My readers here understand that I have taken Riess to task on several occasions because of her ongoing effort to insinuate liberal social norms into traditional Latter-day Saint culture. Riess has written at length claiming that the Church will lose members in increasing numbers because of its seeming (to her) unwillingness to adopt liberal social positions like acceptance of homosexuality and ordaining women to the priesthood.
Like various feminist/liberal harpies before her, Riess is on her way out the door. She is following in the footsteps of Sonya Johnson. Johnson, as you recall, led the charge during the 1970s push for the Equal Rights Amendment, calling the leaders of the Church out for their opposition to the amendment. Johnson went on to lose her husband and family, eventually becoming a lesbian, starting a lesbian commune, only to denounce even lesbian “marriage” as oppression.

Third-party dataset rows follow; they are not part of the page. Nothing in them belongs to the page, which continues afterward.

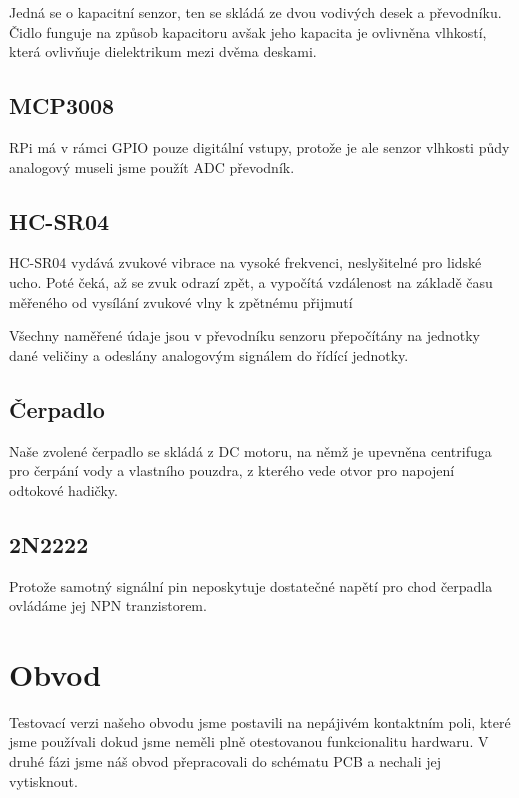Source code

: \documentclass[11pt,a4paper]{article}
\begin{document}
Jedná se o kapacitní senzor, ten se skládá ze dvou vodivých desek a převodníku.
Čidlo funguje na způsob kapacitoru avšak jeho kapacita je ovlivněna vlhkostí,
která ovlivňuje dielektrikum mezi dvěma deskami.

\subsection{MCP3008}

RPi má v rámci GPIO pouze digitální vstupy, protože je ale senzor vlhkosti půdy
analogový museli jsme použít ADC převodník.

\subsection{HC-SR04}

HC-SR04 vydává zvukové vibrace na vysoké frekvenci, neslyšitelné pro lidské
ucho. Poté čeká, až se zvuk odrazí zpět, a vypočítá vzdálenost na základě času
měřeného od vysílání zvukové vlny k zpětnému přijmutí

Všechny naměřené údaje jsou v převodníku senzoru přepočítány na jednotky dané
veličiny a odeslány analogovým signálem do řídící jednotky.

\subsection{Čerpadlo}

Naše zvolené čerpadlo se skládá z DC motoru, na němž je upevněna centrifuga pro
čerpání vody a vlastního pouzdra, z kterého vede otvor pro napojení odtokové
hadičky.

\subsection{2N2222}

Protože samotný signální pin neposkytuje dostatečné napětí pro chod čerpadla
ovládáme jej NPN tranzistorem.

\clearpage

\section{Obvod}

Testovací verzi našeho obvodu jsme postavili na nepájivém kontaktním poli,
které jsme používali dokud jsme neměli plně otestovanou funkcionalitu hardwaru.
V druhé fázi jsme náš obvod přepracovali do schématu PCB a nechali jej
vytisknout.
\end{document}
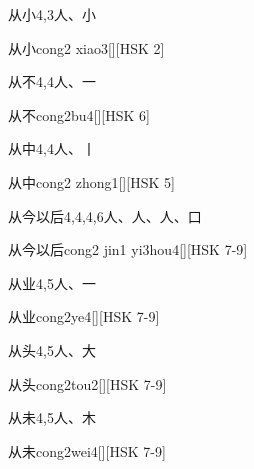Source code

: \begin{Entry}{从小}{4,3}{⼈、⼩}
  \begin{Phonetics}{从小}{cong2 xiao3}[][HSK 2]
  \end{Phonetics}
\end{Entry}

\begin{Entry}{从不}{4,4}{⼈、⼀}
  \begin{Phonetics}{从不}{cong2bu4}[][HSK 6]
  \end{Phonetics}
\end{Entry}

\begin{Entry}{从中}{4,4}{⼈、⼁}
  \begin{Phonetics}{从中}{cong2 zhong1}[][HSK 5]
  \end{Phonetics}
\end{Entry}

\begin{Entry}{从今以后}{4,4,4,6}{⼈、⼈、⼈、⼝}
  \begin{Phonetics}{从今以后}{cong2 jin1 yi3hou4}[][HSK 7-9]
  \end{Phonetics}
\end{Entry}

\begin{Entry}{从业}{4,5}{⼈、⼀}
  \begin{Phonetics}{从业}{cong2ye4}[][HSK 7-9]
  \end{Phonetics}
\end{Entry}

\begin{Entry}{从头}{4,5}{⼈、⼤}
  \begin{Phonetics}{从头}{cong2tou2}[][HSK 7-9]
  \end{Phonetics}
\end{Entry}

\begin{Entry}{从未}{4,5}{⼈、⽊}
  \begin{Phonetics}{从未}{cong2wei4}[][HSK 7-9]
  \end{Phonetics}
\end{Entry}

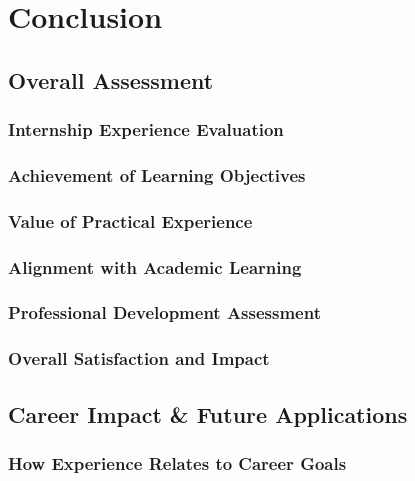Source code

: 
\chapter{Conclusion}

\section{Overall Assessment}

\subsection{Internship Experience Evaluation}

\subsection{Achievement of Learning Objectives}

\subsection{Value of Practical Experience}

\subsection{Alignment with Academic Learning}

\subsection{Professional Development Assessment}

\subsection{Overall Satisfaction and Impact}

\section{Career Impact \& Future Applications}

\subsection{How Experience Relates to Career Goals}

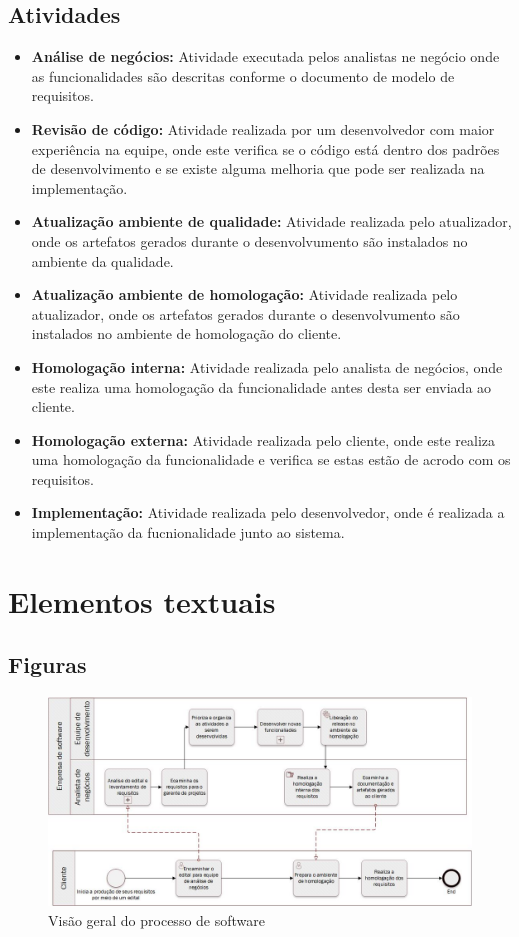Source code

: \documentclass[	DIV=calc,%
							paper=a4,%
							fontsize=12pt,%
							onecolumn]{scrartcl}	 					%
\begin{document}
\subsection{Atividades}
\begin{itemize}
	\item \textbf{Análise de negócios:} Atividade executada pelos analistas ne negócio onde as funcionalidades são descritas conforme o documento de modelo de requisitos.
	\item \textbf{Revisão de código:} Atividade realizada por um desenvolvedor com maior experiência na equipe, onde este verifica se o código está dentro dos padrões
	de desenvolvimento e se existe alguma melhoria que pode ser realizada na implementação.
	\item \textbf{Atualização ambiente de qualidade:} Atividade realizada pelo atualizador, onde os artefatos gerados durante o desenvolvumento são instalados no ambiente
	da qualidade.
	\item \textbf{Atualização ambiente de homologação:} Atividade realizada pelo atualizador, onde os artefatos gerados durante o desenvolvumento são instalados no ambiente
	de homologação do cliente.
	\item \textbf{Homologação interna:} Atividade realizada pelo analista de negócios, onde este realiza uma homologação da funcionalidade antes desta ser enviada ao cliente.
	\item \textbf{Homologação externa:} Atividade realizada pelo cliente, onde este realiza uma homologação da funcionalidade e verifica se estas estão de acrodo com os requisitos.
	\item \textbf{Implementação:}  Atividade realizada pelo desenvolvedor, onde é realizada a implementação da fucnionalidade junto ao sistema.
\end{itemize}


\clearpage
\section{Elementos textuais}

\subsection{Figuras}


\begin{figure}
	\centering
	\includegraphics[width=\textwidth]{processo_de_software_BPMN1}
	\caption{Visão geral do processo de software}
\end{figure}
\end{document}
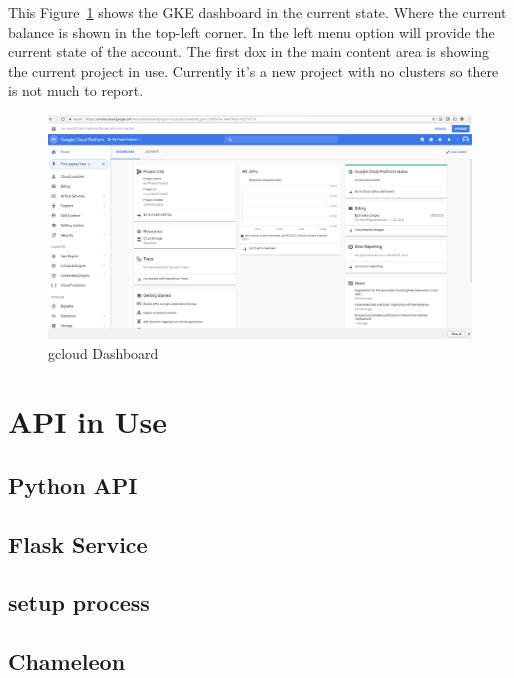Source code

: This Figure~\ref{fig:gcloud-dashboard} shows the GKE dashboard in the current 
state. Where the current 
balance is shown in the top-left corner. In the left menu option will provide 
the current state of the account. The first dox in the main content area is 
showing the current project in use. Currently it’s a new project with no
 clusters so there is not much to report.
 
 \begin{figure}[htb]
   \centering\includegraphics[width=\columnwidth]
         {images/hid_417_gcloud_browser.png}
   \caption{gcloud Dashboard}\label{fig:gcloud-dashboard}
 \end{figure}

 \section{API in Use}
\subsection{Python API}

\subsection{Flask Service}

\subsection{setup process}

\subsection{Chameleon}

In an article, found in Interpreter: A Journal of Latter-day Saint Thought and Scholarship, John Gee delivers a scathing review of Riess’ recent book, The Next Mormons: How Millennials Are Changing the LDS Church. Gee calls the book “Conclusions in Search of Evidence.” (See https://journal.interpreterfoundation.org/conclusions-in-search-of-evidence/.) Riess’ book attempts to make the case that the Church is going to lose most of the upcoming generation because of inflexibility on liberal hot-button issues like gay marriage, ordaining women, etc. Gee examiners her methodology in terms of standard social science research methodology and finds it deeply lacking. Riess, a journalist with a PhD in religious history from Columbus is not a social scientist. Like many liberal journalists, she uses poor research to justify erroneous conclusions to support a predetermined narrative. Gee takes Riess to task for everything from her crowd-sourced funding, with big donations from several prominent Church critics to using non-representative sample groups that bias the supposed evidence to support her conclusions.
In her Religion News Service blog post yesterday (See https://religionnews.com/2019/12/13/the-stubborn-faithfulness-of-liberal-mormons/.), she lauds the “faithfulness” of liberal members of the Church while castigating both general authorities and the members who obediently remain within the defined doctrinal parameters of the Church and the culture that results from that obedience.

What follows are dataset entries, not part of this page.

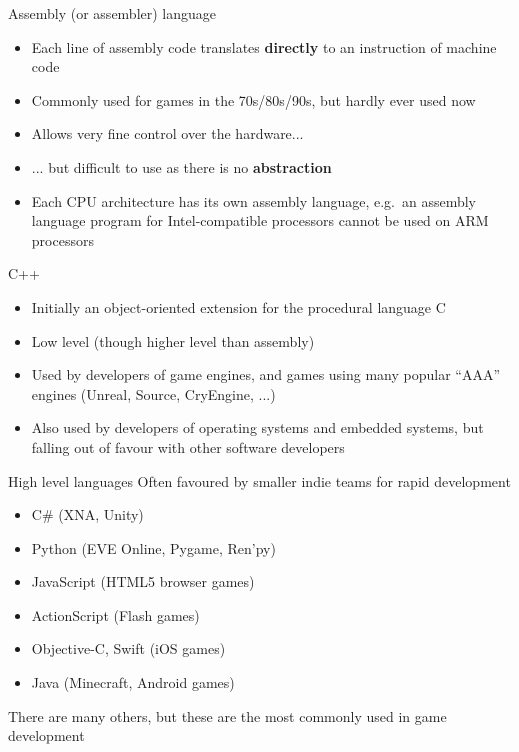 \begin{frame}{Assembly (or assembler) language}
	\begin{itemize}
		\pause\item Each line of assembly code translates \textbf{directly} to an instruction of machine code
		\pause\item Commonly used for games in the 70s/80s/90s, but hardly ever used now
		\pause\item Allows very fine control over the hardware...
		\pause\item ... but difficult to use as there is no \textbf{abstraction}
		\pause\item Each CPU architecture has its own assembly language,
			e.g.\ an assembly language program for Intel-compatible processors cannot be
			used on ARM processors
	\end{itemize}
\end{frame}

\begin{frame}{C++}
	\begin{itemize}
		\pause\item Initially an object-oriented extension for the procedural language C
		\pause\item Low level (though higher level than assembly)
		\pause\item Used by developers of game engines,
			and games using many popular ``AAA'' engines (Unreal, Source, CryEngine, ...)
		\pause\item Also used by developers of operating systems and embedded systems,
			but falling out of favour with other software developers
	\end{itemize}
\end{frame}

\begin{frame}{High level languages}
	\pause Often favoured by smaller indie teams for rapid development
	\begin{itemize}
		\pause\item C\# (XNA, Unity)
		\pause\item Python (EVE Online, Pygame, Ren'py)
		\pause\item JavaScript (HTML5 browser games)
		\pause\item ActionScript (Flash games)
		\pause\item Objective-C, Swift (iOS games)
		\pause\item Java (Minecraft, Android games)
	\end{itemize}
	\pause There are many others, but these are the most commonly used in game development
\end{frame}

In the evolution of apostasy, there is often a gradual process of increasing discontent that shifts from one’s fellow saints, to bishops, to higher levels of authority, and ultimately to the entire body of the Church and its general leadership. Riess honors parents who choose LGBTQ children over following the general authorities, and challenges those authorities of the standard liberal talking points of the priesthood ban, female ordination, praying to a “Heavenly Mother,” and prophetic authority. Finally, she ends her screed castigating rank-and-file conservatives in the Church’s ranks for supporting President Donald Trump, which I suppose is the cardinal sin for any liberal to tolerate.

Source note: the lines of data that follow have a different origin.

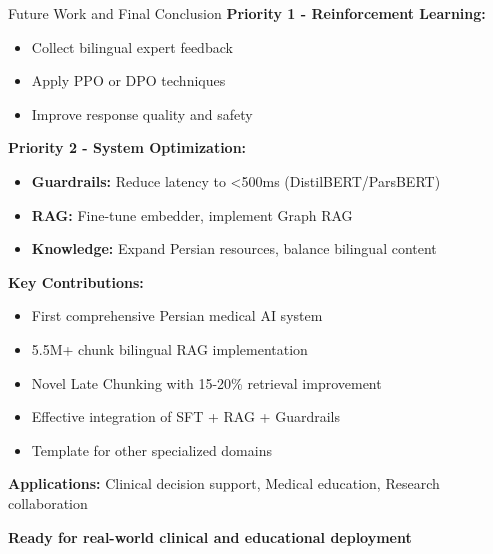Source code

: \begin{frame}{Future Work and Final Conclusion}
    \textbf{Priority 1 - Reinforcement Learning:}
    \begin{itemize}
        \item Collect bilingual expert feedback
        \item Apply PPO or DPO techniques
        \item Improve response quality and safety
    \end{itemize}
    
    \textbf{Priority 2 - System Optimization:}
    \begin{itemize}
        \item \textbf{Guardrails:} Reduce latency to <500ms (DistilBERT/ParsBERT)
        \item \textbf{RAG:} Fine-tune embedder, implement Graph RAG
        \item \textbf{Knowledge:} Expand Persian resources, balance bilingual content
    \end{itemize}
    
    \vspace{0.5em}
    
    \textbf{Key Contributions:}
    \begin{itemize}
        \item \checkmark First comprehensive Persian medical AI system
        \item \checkmark 5.5M+ chunk bilingual RAG implementation
        \item \checkmark Novel Late Chunking with 15-20\% retrieval improvement
        \item \checkmark Effective integration of SFT + RAG + Guardrails
        \item \checkmark Template for other specialized domains
    \end{itemize}
    
    \vspace{0.5em}
    
    \textbf{Applications:} Clinical decision support, Medical education, Research collaboration
    
    \begin{center}
        \colorbox{highlight!20}{\textbf{Ready for real-world clinical and educational deployment}}
    \end{center}
\end{frame}
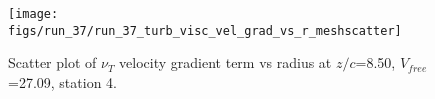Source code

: \begin{figure}[H]
\centering
\texttt{[image: figs/run\_37/run\_37\_turb\_visc\_vel\_grad\_vs\_r\_meshscatter]}
\caption{Scatter plot of $\nu_T$ velocity gradient term vs radius at $z/c$=8.50, $V_{free}$=27.09, station 4.}
\label{fig:run_37_turb_visc_vel_grad_vs_r_meshscatter}
\end{figure}


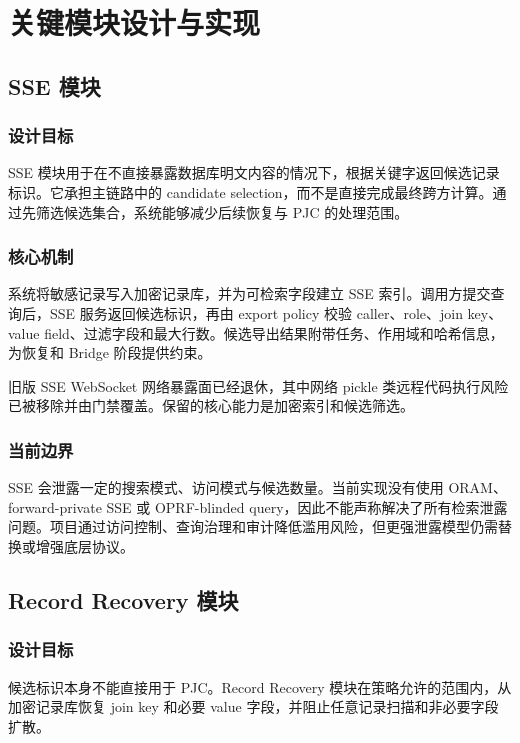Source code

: \documentclass[UTF8,a4paper,12pt,oneside]{ctexrep}
\begin{document}
\chapter{关键模块设计与实现}

\section{SSE 模块}

\subsection{设计目标}

SSE 模块用于在不直接暴露数据库明文内容的情况下，根据关键字返回候选记录标识。它承担主链路中的 candidate selection，而不是直接完成最终跨方计算。通过先筛选候选集合，系统能够减少后续恢复与 PJC 的处理范围。

\subsection{核心机制}

系统将敏感记录写入加密记录库，并为可检索字段建立 SSE 索引。调用方提交查询后，SSE 服务返回候选标识，再由 export policy 校验 caller、role、join key、value field、过滤字段和最大行数。候选导出结果附带任务、作用域和哈希信息，为恢复和 Bridge 阶段提供约束。

旧版 SSE WebSocket 网络暴露面已经退休，其中网络 pickle 类远程代码执行风险已被移除并由门禁覆盖。保留的核心能力是加密索引和候选筛选。

\subsection{当前边界}

SSE 会泄露一定的搜索模式、访问模式与候选数量。当前实现没有使用 ORAM、forward-private SSE 或 OPRF-blinded query，因此不能声称解决了所有检索泄露问题。项目通过访问控制、查询治理和审计降低滥用风险，但更强泄露模型仍需替换或增强底层协议。

\section{Record Recovery 模块}

\subsection{设计目标}

候选标识本身不能直接用于 PJC。Record Recovery 模块在策略允许的范围内，从加密记录库恢复 join key 和必要 value 字段，并阻止任意记录扫描和非必要字段扩散。
\end{document}
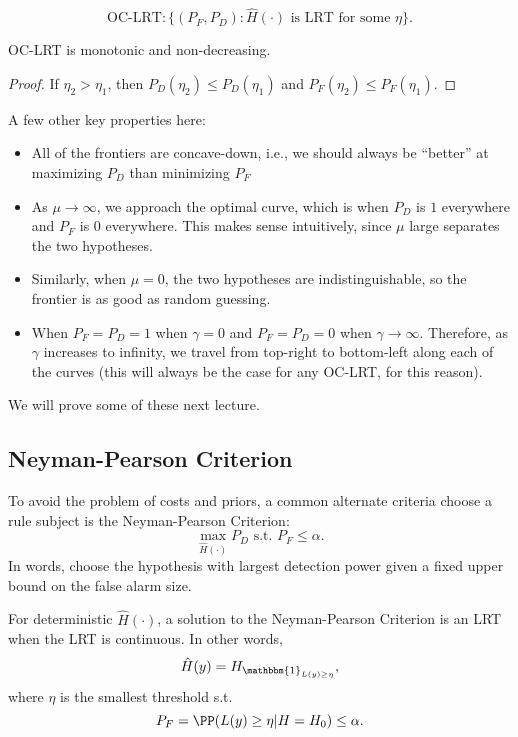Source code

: \[\text{OC-LRT}: \{(P_F, P_D): \hat{H}(\cdot)\text{ is LRT for some }\eta\}.\] 

\begin{theorem}
\claimlabel

OC-LRT is monotonic and non-decreasing. 
\end{theorem}

\begin{proof}
If $\eta_2 > \eta_1$, then $P_D(\eta_2)\leq P_D(\eta_1)$ and $P_F(\eta_2)\leq P_F(\eta_1)$.
\end{proof}
\noindent A few other key properties here: 
\begin{itemize}
	\item All of the frontiers are concave-down, i.e., we should always be ``better'' at maximizing $P_D$ than minimizing $P_F$
	\item As $\mu\rightarrow \infty$, we approach the optimal curve, which is when $P_D$ is $1$ everywhere and $P_F$ is $0$ everywhere. This makes sense intuitively, since $\mu$ large separates the two hypotheses. 
	\item Similarly, when $\mu = 0$, the two hypotheses are indistinguishable, so the frontier is as good as random guessing. 
	\item When $P_F = P_D = 1$ when $\gamma = 0$ and $P_F = P_D = 0$ when $\gamma\rightarrow \infty$. Therefore, as $\gamma$ increases to infinity, we travel from top-right to bottom-left along each of the curves (this will always be the case for any OC-LRT, for this reason). 
\end{itemize}
We will prove some of these next lecture.

\subsection{Neyman-Pearson Criterion}

To avoid the problem of costs and priors, a common alternate criteria choose a rule subject is the \ac{Neyman-Pearson Criterion}: 
\[\max_{\hat{H}(\cdot)}P_D \text{ s.t. }P_F\leq \alpha.\] 
In words, choose the hypothesis with largest detection power given a fixed upper bound on the false alarm size.
\begin{theorem}

For deterministic $\hat{H}(\cdot)$, a solution to the Neyman-Pearson Criterion is an LRT when the LRT is continuous. In other words, 
\[\hat{H}(y) = H_{\mathbbm{1}_{L(y)\geq \eta}},\] 
where $\eta$ is the smallest threshold s.t. 
\[P_F = \PP(L(y)\geq \eta | H=H_0)\leq \alpha.\] 
\end{theorem}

Riess’ RNS blog post may be her manifesto, or at least a preparatory one. The manifesto’s narrative is progressing along classic lines. If she continues down this path, Riess will find herself facing warnings from Church leadership and, unless repentance follows, she will make her last stand as yet another liberal “martyr.” This brings to mind an ironic and somewhat humorous connection. In movies and print, the fatal error of all comic-book antagonists is the “monologue,” where, in the moment of ultimate victory, the villain’s compulsions drive him to give vent to the injustices that cause him to take his present course of criminality. Similarly, Latter-day Saints who are heading for public apostasy have to give vent to their pent-up resentment, wherein they give a laundry list of offenses they have taken against the Church, its members, and its leaders. It is a compulsive act of self-justification they do before they pull the ripcord and bail out. Sadly, they will find that their parachute is not properly packed on the dreadful way down.